Work request:
When a line in the records contains the string "generation", copy that line.

Data for this exercise:
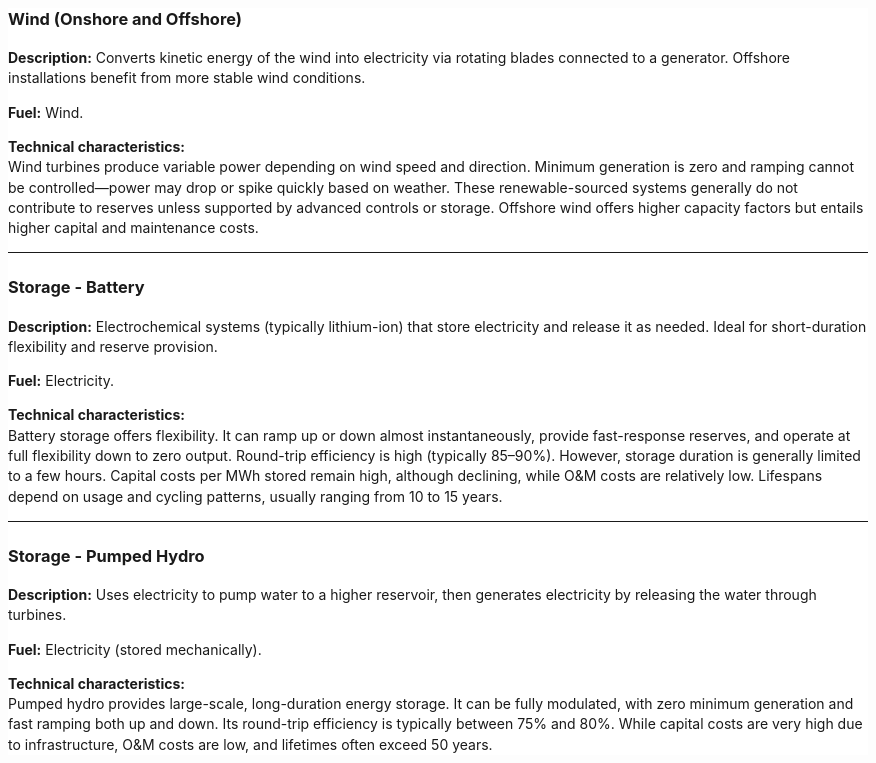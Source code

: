 
### Wind (Onshore and Offshore)

**Description:** Converts kinetic energy of the wind into electricity via rotating blades connected to a generator. Offshore installations benefit from more stable wind conditions.

**Fuel:** Wind.

**Technical characteristics:**  
Wind turbines produce variable power depending on wind speed and direction. Minimum generation is zero and ramping cannot be controlled—power may drop or spike quickly based on weather. These renewable-sourced systems generally do not contribute to reserves unless supported by advanced controls or storage. Offshore wind offers higher capacity factors but entails higher capital and maintenance costs. 

---

### Storage - Battery

**Description:** Electrochemical systems (typically lithium-ion) that store electricity and release it as needed. Ideal for short-duration flexibility and reserve provision.

**Fuel:** Electricity.

**Technical characteristics:**  
Battery storage offers flexibility. It can ramp up or down almost instantaneously, provide fast-response reserves, and operate at full flexibility down to zero output. Round-trip efficiency is high (typically 85–90%). However, storage duration is generally limited to a few hours. Capital costs per MWh stored remain high, although declining, while O&M costs are relatively low. Lifespans depend on usage and cycling patterns, usually ranging from 10 to 15 years. 

---

### Storage - Pumped Hydro

**Description:** Uses electricity to pump water to a higher reservoir, then generates electricity by releasing the water through turbines.

**Fuel:** Electricity (stored mechanically).

**Technical characteristics:**  
Pumped hydro provides large-scale, long-duration energy storage. It can be fully modulated, with zero minimum generation and fast ramping both up and down. Its round-trip efficiency is typically between 75% and 80%. While capital costs are very high due to infrastructure, O&M costs are low, and lifetimes often exceed 50 years.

Response box:
Wind turbines produce variable power depending on wind speed and direction. Minimum generation is zero and ramping cannot be controlled—power may drop or spike quickly based on weather. These renewable-sourced systems generally do not contribute to reserves unless supported by advanced controls or storage. Offshore wind offers higher capacity factors but entails higher capital and maintenance costs. 
Pumped hydro provides large-scale, long-duration energy storage. It can be fully modulated, with zero minimum generation and fast ramping both up and down. Its round-trip efficiency is typically between 75% and 80%. While capital costs are very high due to infrastructure, O&M costs are low, and lifetimes often exceed 50 years.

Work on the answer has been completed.